** Work required **
Emit the data below verbatim, stripping out any pictures.

--- Dataset Enclosed Below ---

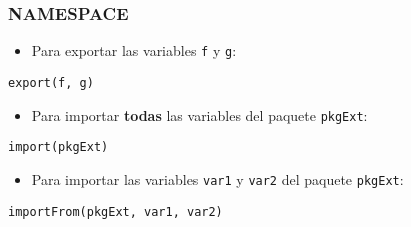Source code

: \documentclass[xcolor={usenames,svgnames,dvipsnames}]{beamer}
\begin{document}
\begin{frame}[fragile]
\frametitle{NAMESPACE}
\label{sec-2-5}

\begin{itemize}
\item Para exportar las variables \texttt{f} y \texttt{g}:
\end{itemize}

\lstset{language=R}
\begin{lstlisting}
export(f, g)
\end{lstlisting}
\begin{itemize}
\item Para importar \textbf{todas} las variables del paquete \texttt{pkgExt}:
\end{itemize}

\lstset{language=R}
\begin{lstlisting}
import(pkgExt)
\end{lstlisting}
\begin{itemize}
\item Para importar las variables \texttt{var1} y \texttt{var2} del paquete
  \texttt{pkgExt}:
\end{itemize}

\lstset{language=R}
\begin{lstlisting}
importFrom(pkgExt, var1, var2)
\end{lstlisting}
\end{frame}
\end{document}
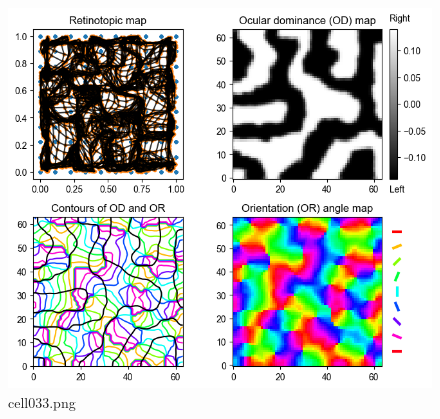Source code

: \begin{figure}[ht]
	\centering
	\includegraphics[scale=0.8, max width=\linewidth]{./fig/local-learning-rule/self-organizing-map/cell033.png}
	\caption{cell033.png}
	\label{cell033.png}
\end{figure}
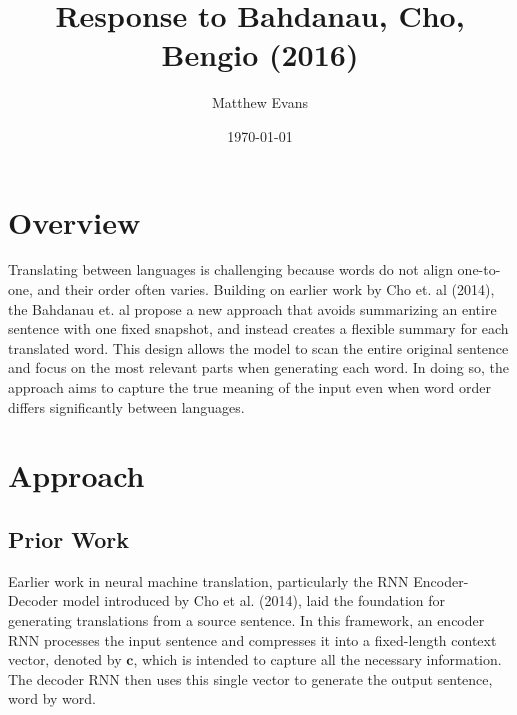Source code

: \documentclass[10pt]{article}
\title{
    Response to Bahdanau, Cho, Bengio (2016) \\
}
\author{Matthew Evans}
\date{\today}
\begin{document}
\maketitle

\section*{Overview}
Translating between languages is challenging because words do not align one-to-one, and their order often varies. Building on earlier work by Cho et. al (2014)\cite{cho2014}, the Bahdanau et. al propose a new approach\cite{bahdanau2016} that avoids summarizing an entire sentence with one fixed snapshot, and instead creates a flexible summary for each translated word. This design allows the model to scan the entire original sentence and focus on the most relevant parts when generating each word. In doing so, the approach aims to capture the true meaning of the input even when word order differs significantly between languages.



\section*{Approach}
\subsection*{Prior Work}
Earlier work in neural machine translation, particularly the RNN Encoder-Decoder model introduced by Cho et al. (2014), laid the foundation for generating translations from a source sentence. In this framework, an encoder RNN processes the input sentence and compresses it into a fixed-length context vector, denoted by $\mathbf{c}$, which is intended to capture all the necessary information. The decoder RNN then uses this single vector to generate the output sentence, word by word.
\end{document}
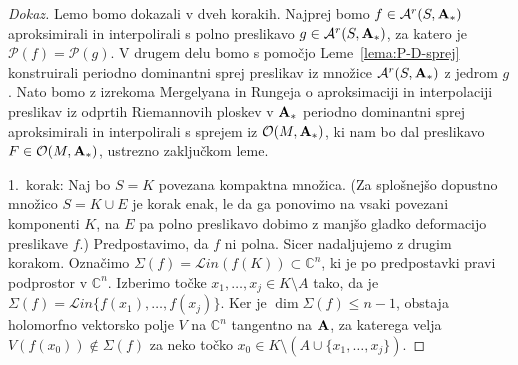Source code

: \documentclass[12pt,a4paper,twoside]{article}
\theoremstyle{definition} %
\newenvironment{dokaz}[1][Dokaz]{\begin{proof}[#1]}{\end{proof}}
\theoremstyle{plain} %
\numberwithin{equation}{section}  %
\begin{document}
\begin{dokaz}
Lemo bomo dokazali v dveh korakih. Najprej bomo $f \in \mathcal{A}^{r}(S, \textbf{\textup{A}}_{*})$ aproksimirali in interpolirali s polno preslikavo $g \in \mathcal{A}^{r}(S, \textbf{\textup{A}}_{*})$, za katero je $\mathcal{P}(f) = \mathcal{P}(g)$.
V drugem delu bomo s pomočjo Leme~\ref{lema:P-D-sprej} konstruirali periodno dominantni sprej preslikav iz množice $\mathcal{A}^{r}(S, \textbf{\textup{A}}_{*})$ z jedrom $g$. Nato bomo z izrekoma Mergelyana in Rungeja o aproksimaciji in interpolaciji preslikav iz odprtih Riemannovih ploskev v $\textbf{\textup{A}}_{*}$ periodno dominantni sprej aproksimirali in interpolirali s sprejem iz $\mathcal{O}(M, \textbf{\textup{A}}_{*})$, ki nam bo dal preslikavo $F   \in \mathcal{O}(M, \textbf{\textup{A}}_{*})$, ustrezno zaključkom leme. \newline

1.~korak: Naj bo $S = K$ povezana kompaktna množica. (Za splošnejšo dopustno množico $S = K \cup E$ je korak enak, le da ga ponovimo na vsaki povezani komponenti $K$, na $E$ pa polno preslikavo dobimo z manjšo gladko deformacijo preslikave $f$.)
Predpostavimo, da $f$ ni polna. Sicer nadaljujemo z drugim korakom.
Označimo $\Sigma(f) = \mathcal{L}in (f(K)) \subset \mathbb{C}^{n}$, ki je po predpostavki pravi podprostor v $\mathbb{C}^{n}$.
Izberimo točke $x_{1}, \dots , x_{j} \in K \setminus A$ tako, da je $\Sigma(f) = \mathcal{L}in \{ f(x_{1}), \dots , f(x_{j}) \}$.
Ker je $\dim \Sigma(f) \leq n-1$, obstaja holomorfno vektorsko polje $V$ na $\mathbb{C}^{n}$ tangentno na $\textbf{\textup{A}}$, za katerega velja $V(f(x_0)) \notin \Sigma(f)$ za neko točko $x_0 \in K \setminus (A \cup \{ x_{1}, \dots , x_{j} \})$.


\end{dokaz}
\end{document}
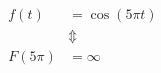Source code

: \documentclass[preview]{standalone}
\begin{document}
\begin{align*}
f(t)&=\cos{(5\pi t)} \\ &\Updownarrow \\ F(5\pi)&=\infty
\end{align*}
\end{document}
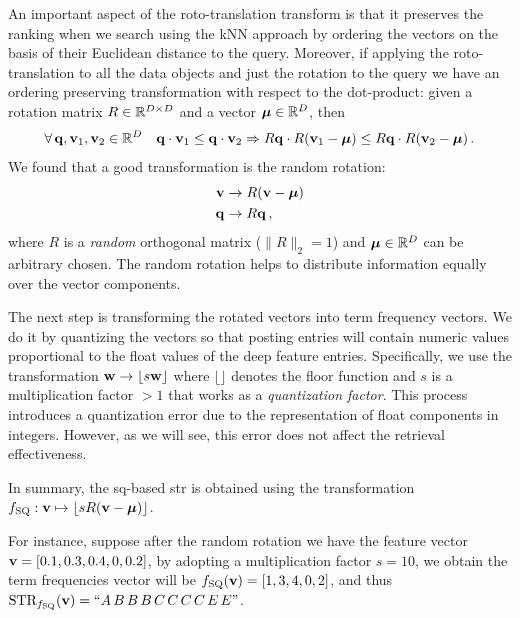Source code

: An important aspect of the roto-translation transform is that it preserves the ranking when we search using the kNN approach by ordering the vectors on the basis of their Euclidean distance to the query.
Moreover, if applying the roto-translation to all the data objects and just the rotation to the query we have an ordering preserving transformation with respect to the dot-product: given a rotation matrix $R \in \mathbb{R}^{{D} \times {D}}$ and a vector $\boldsymbol {\mu} \in \mathbb{R}^{{D}}$, then
\begin{equation}
\forall\, \mathbf{q}, \mathbf{v}_1, \mathbf{v}_2 \in \mathbb{R}^{{D}} \quad	\mathbf{q} \cdot \mathbf{v}_1 \leq \mathbf{q} \cdot \mathbf{v}_2 \Rightarrow R\mathbf{q}\cdot R(\mathbf{v}_1 - \boldsymbol {\mu}) \leq R\mathbf{q}\cdot R(\mathbf{v}_2 - \boldsymbol {\mu}) \,.
\end{equation}
We found that a good transformation is the random rotation:
\begin{align}
\mathbf{v} &\to R(\mathbf{v} - \boldsymbol {\mu}) \\
\mathbf{q} &\to R \mathbf{q} \,,
\end{align}
where $R$ is a \emph{random} orthogonal matrix ($\|R\|_2 = 1$) and $\boldsymbol {\mu} \in \mathbb{R}^{{D}}$ can be arbitrary chosen.
The random rotation helps to distribute information equally over the vector components.

The next step is transforming the rotated vectors into term frequency vectors.
We do it by quantizing the vectors so that posting entries will contain numeric values proportional to the float values of the deep feature entries.
Specifically, we use the transformation $\mathbf{w} \to \lfloor s\mathbf{w} \rfloor$ where $\lfloor \rfloor$ denotes the floor function and $s$ is a multiplication factor $> 1$ that works as a \emph{quantization factor}.
This process introduces a quantization error due to the representation of float components in integers.
However, as we will see, this error does not affect the retrieval effectiveness.

In summary, the \gls{sq}-based \gls{str} is obtained using the transformation
$
f_\text{SQ} : \mathbf{v} \mapsto \lfloor s R(\mathbf{v} -\boldsymbol {\mu})\rfloor
$.

For instance, suppose after the random rotation we have the feature vector $\mathbf{v} = [0.1, 0.3, 0.4, 0, 0.2]$, by adopting a multiplication factor $s = 10$, we obtain the term frequencies vector will be $f_\text{SQ}(\mathbf{v}) = [1, 3, 4, 0, 2]$, and thus $\text{STR}_{f_\text{SQ}}(\mathbf{v})=``A\, B\, B\, B \, C \, C\, C\, C\, E\, E"$.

--- End of Enclosed Dataset ---

** Solution below **
Source code

: \documentclass[xcolor={usenames,svgnames,dvipsnames}]{beamer}
\begin{document}
\begin{frame}[fragile]
\frametitle{NAMESPACE}
\label{sec-2-5}

\begin{itemize}
\item Para exportar las variables \texttt{f} y \texttt{g}:
\end{itemize}

\lstset{language=R}
\begin{lstlisting}
export(f, g)
\end{lstlisting}
\begin{itemize}
\item Para importar \textbf{todas} las variables del paquete \texttt{pkgExt}:
\end{itemize}

\lstset{language=R}
\begin{lstlisting}
import(pkgExt)
\end{lstlisting}
\begin{itemize}
\item Para importar las variables \texttt{var1} y \texttt{var2} del paquete
  \texttt{pkgExt}:
\end{itemize}

\lstset{language=R}
\begin{lstlisting}
importFrom(pkgExt, var1, var2)
\end{lstlisting}
\end{frame}
\end{document}
Source code

: \begin{figure}[ht]
	\centering
	\includegraphics[scale=0.8, max width=\linewidth]{./fig/local-learning-rule/self-organizing-map/cell033.png}
	\caption{cell033.png}
	\label{cell033.png}
\end{figure}
Source code

: \documentclass[10pt]{article}
\title{
    Response to Bahdanau, Cho, Bengio (2016) \\
}
\author{Matthew Evans}
\date{\today}
\begin{document}
\maketitle

\section*{Overview}
Translating between languages is challenging because words do not align one-to-one, and their order often varies. Building on earlier work by Cho et. al (2014)\cite{cho2014}, the Bahdanau et. al propose a new approach\cite{bahdanau2016} that avoids summarizing an entire sentence with one fixed snapshot, and instead creates a flexible summary for each translated word. This design allows the model to scan the entire original sentence and focus on the most relevant parts when generating each word. In doing so, the approach aims to capture the true meaning of the input even when word order differs significantly between languages.



\section*{Approach}
\subsection*{Prior Work}
Earlier work in neural machine translation, particularly the RNN Encoder-Decoder model introduced by Cho et al. (2014), laid the foundation for generating translations from a source sentence. In this framework, an encoder RNN processes the input sentence and compresses it into a fixed-length context vector, denoted by $\mathbf{c}$, which is intended to capture all the necessary information. The decoder RNN then uses this single vector to generate the output sentence, word by word.
\end{document}
Source code

: \documentclass[12pt,a4paper,twoside]{article}
\theoremstyle{definition} %
\newenvironment{dokaz}[1][Dokaz]{\begin{proof}[#1]}{\end{proof}}
\theoremstyle{plain} %
\numberwithin{equation}{section}  %
\begin{document}
\begin{dokaz}
Lemo bomo dokazali v dveh korakih. Najprej bomo $f \in \mathcal{A}^{r}(S, \textbf{\textup{A}}_{*})$ aproksimirali in interpolirali s polno preslikavo $g \in \mathcal{A}^{r}(S, \textbf{\textup{A}}_{*})$, za katero je $\mathcal{P}(f) = \mathcal{P}(g)$.
V drugem delu bomo s pomočjo Leme~\ref{lema:P-D-sprej} konstruirali periodno dominantni sprej preslikav iz množice $\mathcal{A}^{r}(S, \textbf{\textup{A}}_{*})$ z jedrom $g$. Nato bomo z izrekoma Mergelyana in Rungeja o aproksimaciji in interpolaciji preslikav iz odprtih Riemannovih ploskev v $\textbf{\textup{A}}_{*}$ periodno dominantni sprej aproksimirali in interpolirali s sprejem iz $\mathcal{O}(M, \textbf{\textup{A}}_{*})$, ki nam bo dal preslikavo $F   \in \mathcal{O}(M, \textbf{\textup{A}}_{*})$, ustrezno zaključkom leme. \newline

1.~korak: Naj bo $S = K$ povezana kompaktna množica. (Za splošnejšo dopustno množico $S = K \cup E$ je korak enak, le da ga ponovimo na vsaki povezani komponenti $K$, na $E$ pa polno preslikavo dobimo z manjšo gladko deformacijo preslikave $f$.)
Predpostavimo, da $f$ ni polna. Sicer nadaljujemo z drugim korakom.
Označimo $\Sigma(f) = \mathcal{L}in (f(K)) \subset \mathbb{C}^{n}$, ki je po predpostavki pravi podprostor v $\mathbb{C}^{n}$.
Izberimo točke $x_{1}, \dots , x_{j} \in K \setminus A$ tako, da je $\Sigma(f) = \mathcal{L}in \{ f(x_{1}), \dots , f(x_{j}) \}$.
Ker je $\dim \Sigma(f) \leq n-1$, obstaja holomorfno vektorsko polje $V$ na $\mathbb{C}^{n}$ tangentno na $\textbf{\textup{A}}$, za katerega velja $V(f(x_0)) \notin \Sigma(f)$ za neko točko $x_0 \in K \setminus (A \cup \{ x_{1}, \dots , x_{j} \})$.


\end{dokaz}
\end{document}
Source code

: \documentclass[preview]{standalone}
\begin{document}
\begin{align*}
f(t)&=\cos{(5\pi t)} \\ &\Updownarrow \\ F(5\pi)&=\infty
\end{align*}
\end{document}
Source code

: An important aspect of the roto-translation transform is that it preserves the ranking when we search using the kNN approach by ordering the vectors on the basis of their Euclidean distance to the query.
Moreover, if applying the roto-translation to all the data objects and just the rotation to the query we have an ordering preserving transformation with respect to the dot-product: given a rotation matrix $R \in \mathbb{R}^{{D} \times {D}}$ and a vector $\boldsymbol {\mu} \in \mathbb{R}^{{D}}$, then
\begin{equation}
\forall\, \mathbf{q}, \mathbf{v}_1, \mathbf{v}_2 \in \mathbb{R}^{{D}} \quad	\mathbf{q} \cdot \mathbf{v}_1 \leq \mathbf{q} \cdot \mathbf{v}_2 \Rightarrow R\mathbf{q}\cdot R(\mathbf{v}_1 - \boldsymbol {\mu}) \leq R\mathbf{q}\cdot R(\mathbf{v}_2 - \boldsymbol {\mu}) \,.
\end{equation}
We found that a good transformation is the random rotation:
\begin{align}
\mathbf{v} &\to R(\mathbf{v} - \boldsymbol {\mu}) \\
\mathbf{q} &\to R \mathbf{q} \,,
\end{align}
where $R$ is a \emph{random} orthogonal matrix ($\|R\|_2 = 1$) and $\boldsymbol {\mu} \in \mathbb{R}^{{D}}$ can be arbitrary chosen.
The random rotation helps to distribute information equally over the vector components.

The next step is transforming the rotated vectors into term frequency vectors.
We do it by quantizing the vectors so that posting entries will contain numeric values proportional to the float values of the deep feature entries.
Specifically, we use the transformation $\mathbf{w} \to \lfloor s\mathbf{w} \rfloor$ where $\lfloor \rfloor$ denotes the floor function and $s$ is a multiplication factor $> 1$ that works as a \emph{quantization factor}.
This process introduces a quantization error due to the representation of float components in integers.
However, as we will see, this error does not affect the retrieval effectiveness.

In summary, the \gls{sq}-based \gls{str} is obtained using the transformation
$
f_\text{SQ} : \mathbf{v} \mapsto \lfloor s R(\mathbf{v} -\boldsymbol {\mu})\rfloor
$.

For instance, suppose after the random rotation we have the feature vector $\mathbf{v} = [0.1, 0.3, 0.4, 0, 0.2]$, by adopting a multiplication factor $s = 10$, we obtain the term frequencies vector will be $f_\text{SQ}(\mathbf{v}) = [1, 3, 4, 0, 2]$, and thus $\text{STR}_{f_\text{SQ}}(\mathbf{v})=``A\, B\, B\, B \, C \, C\, C\, C\, E\, E"$.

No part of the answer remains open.